> _AIM OF THE TASK_: Looking at the data that follows, count the lines containing the word "microistruzione" and write down only that count.

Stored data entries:
'''
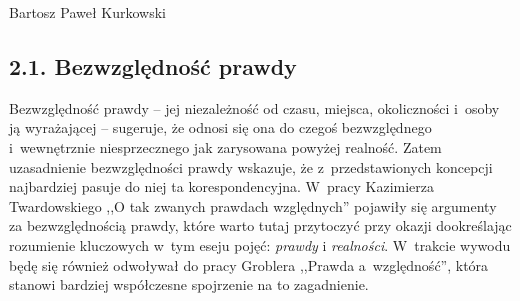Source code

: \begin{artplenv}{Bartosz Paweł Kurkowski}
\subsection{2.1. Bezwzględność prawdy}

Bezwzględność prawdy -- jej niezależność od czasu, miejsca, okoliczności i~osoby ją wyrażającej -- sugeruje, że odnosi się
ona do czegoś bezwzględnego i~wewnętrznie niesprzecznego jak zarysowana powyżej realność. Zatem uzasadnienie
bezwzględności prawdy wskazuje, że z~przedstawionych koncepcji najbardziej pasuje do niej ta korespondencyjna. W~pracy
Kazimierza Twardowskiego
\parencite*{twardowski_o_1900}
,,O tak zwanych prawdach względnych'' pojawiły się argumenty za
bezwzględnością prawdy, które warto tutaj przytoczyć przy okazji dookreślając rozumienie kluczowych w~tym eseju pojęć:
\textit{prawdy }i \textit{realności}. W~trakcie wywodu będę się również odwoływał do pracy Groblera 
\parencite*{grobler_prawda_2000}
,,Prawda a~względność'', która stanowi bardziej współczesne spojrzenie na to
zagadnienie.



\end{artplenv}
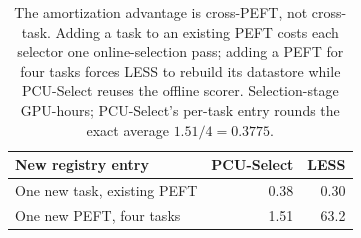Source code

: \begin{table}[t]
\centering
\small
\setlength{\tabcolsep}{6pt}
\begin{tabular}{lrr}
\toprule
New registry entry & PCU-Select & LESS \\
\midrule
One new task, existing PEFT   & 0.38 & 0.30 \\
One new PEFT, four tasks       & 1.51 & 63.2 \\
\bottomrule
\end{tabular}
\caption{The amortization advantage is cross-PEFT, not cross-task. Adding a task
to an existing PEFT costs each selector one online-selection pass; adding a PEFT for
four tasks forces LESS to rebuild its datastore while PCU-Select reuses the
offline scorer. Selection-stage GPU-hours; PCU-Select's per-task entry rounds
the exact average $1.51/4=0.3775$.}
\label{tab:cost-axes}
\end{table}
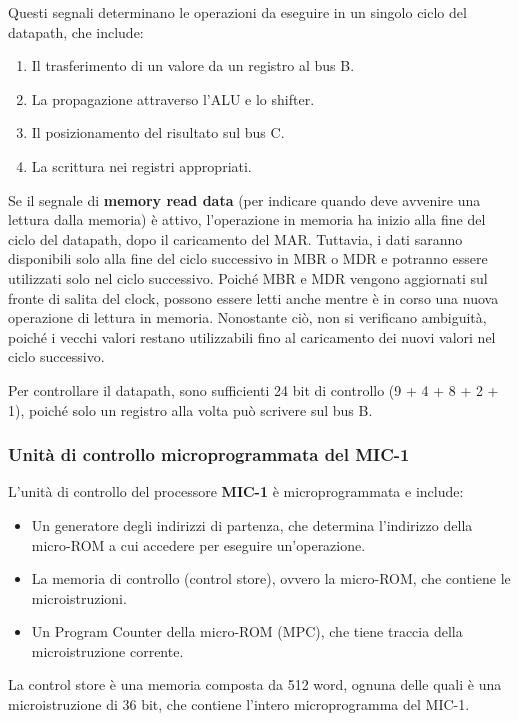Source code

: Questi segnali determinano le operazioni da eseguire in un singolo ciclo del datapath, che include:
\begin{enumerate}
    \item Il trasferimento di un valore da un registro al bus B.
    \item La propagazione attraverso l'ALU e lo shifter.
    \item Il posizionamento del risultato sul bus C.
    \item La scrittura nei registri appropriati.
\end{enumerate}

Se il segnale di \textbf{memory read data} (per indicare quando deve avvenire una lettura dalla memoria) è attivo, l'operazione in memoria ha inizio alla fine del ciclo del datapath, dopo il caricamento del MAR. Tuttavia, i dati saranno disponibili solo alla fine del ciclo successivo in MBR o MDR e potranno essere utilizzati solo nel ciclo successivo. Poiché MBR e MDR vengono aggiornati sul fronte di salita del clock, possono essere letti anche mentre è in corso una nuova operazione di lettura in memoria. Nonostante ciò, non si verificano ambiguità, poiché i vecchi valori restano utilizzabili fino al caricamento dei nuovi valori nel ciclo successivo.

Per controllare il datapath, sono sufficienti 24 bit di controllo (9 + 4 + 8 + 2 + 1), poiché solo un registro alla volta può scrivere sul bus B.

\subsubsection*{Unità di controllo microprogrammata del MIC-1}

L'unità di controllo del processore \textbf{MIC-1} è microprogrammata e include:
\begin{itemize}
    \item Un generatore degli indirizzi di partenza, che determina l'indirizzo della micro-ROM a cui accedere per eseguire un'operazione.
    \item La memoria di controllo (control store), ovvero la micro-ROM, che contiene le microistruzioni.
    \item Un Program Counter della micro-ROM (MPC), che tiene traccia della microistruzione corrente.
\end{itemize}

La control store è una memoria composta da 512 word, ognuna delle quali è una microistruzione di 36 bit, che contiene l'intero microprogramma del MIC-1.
'''
> _RESPONSE_: 2